Di Universitas Tsinghua Beijing yang bergengsi pada hari Minggu, puluhan orang mengadakan protes damai menentang pembatasan COVID-19 di mana mereka menyanyikan lagu kebangsaan, menurut gambar dan video yang diposting di media sosial.
Zero-Covid
China tetap berpegang pada kebijakan nol-COVID Xi bahkan saat sebagian besar dunia telah mencabut sebagian besar pembatasan. Meskipun rendah menurut standar global, jumlah kasus China telah mencapai rekor tertinggi selama berhari-hari, dengan hampir 40.000 infeksi baru pada hari Sabtu, mendorong lebih banyak penguncian di kota-kota di seluruh negeri.
Beijing telah membela kebijakan itu sebagai penyelamat jiwa dan diperlukan untuk mencegah sistem perawatan kesehatan yang berlebihan. Para pejabat telah berjanji untuk melanjutkannya.
Sejak 25 juta penduduk Shanghai dikurung selama dua bulan awal tahun ini, otoritas China berusaha untuk lebih menjadi sasaran dalam pembatasan COVID-19 mereka, upaya yang ditentang oleh lonjakan infeksi saat negara itu menghadapi musim dingin pertamanya. dengan varian Omicron yang sangat menular.
Protes Langka
Protes publik yang meluas jarang terjadi di China, di mana ruang untuk perbedaan pendapat telah dihilangkan di bawah Xi, memaksa sebagian besar warga untuk melampiaskan frustrasi mereka di media sosial, di mana mereka bermain kucing-kucingan dengan sensor.
Frustrasi mendidih lebih dari sebulan setelah Xi mendapatkan masa jabatan ketiga sebagai pemimpin Partai Komunis China.
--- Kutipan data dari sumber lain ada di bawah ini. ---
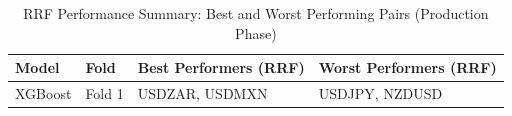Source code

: \begin{table}[H] \centering \small
\caption{RRF Performance Summary: Best and Worst Performing Pairs (Production Phase)}
\label{tab:rrf_summary_production}
\begin{tabular}{l l p{5cm} p{5cm}}
\toprule
Model & Fold & Best Performers (RRF) & Worst Performers (RRF) \\
\midrule
XGBoost & Fold 1 & USDZAR, USDMXN & USDJPY, NZDUSD \\
\bottomrule
\end{tabular}
\end{table}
“Ini akan memberikan tekanan serius pada partai untuk menanggapi. Ada peluang bagus bahwa salah satu tanggapannya adalah represi, dan mereka akan menangkap dan mengadili beberapa pengunjuk rasa,” kata Dan Mattingly, asisten profesor ilmu politik di Universitas Yale.
Namun, katanya, kerusuhan itu jauh dari yang terlihat pada tahun 1989, ketika protes memuncak dalam penumpasan berdarah di Lapangan Tiananmen.
Dia menambahkan bahwa selama Xi memiliki elit China dan militer di sisinya, dia tidak akan menghadapi risiko yang berarti terhadap cengkeraman kekuasaannya.
Akhir pekan ini, Sekretaris Partai Komunis Xinjiang Ma Xingrui menyerukan kawasan itu untuk meningkatkan pemeliharaan keamanan dan mengekang “penolakan kekerasan ilegal terhadap langkah-langkah pencegahan COVID”.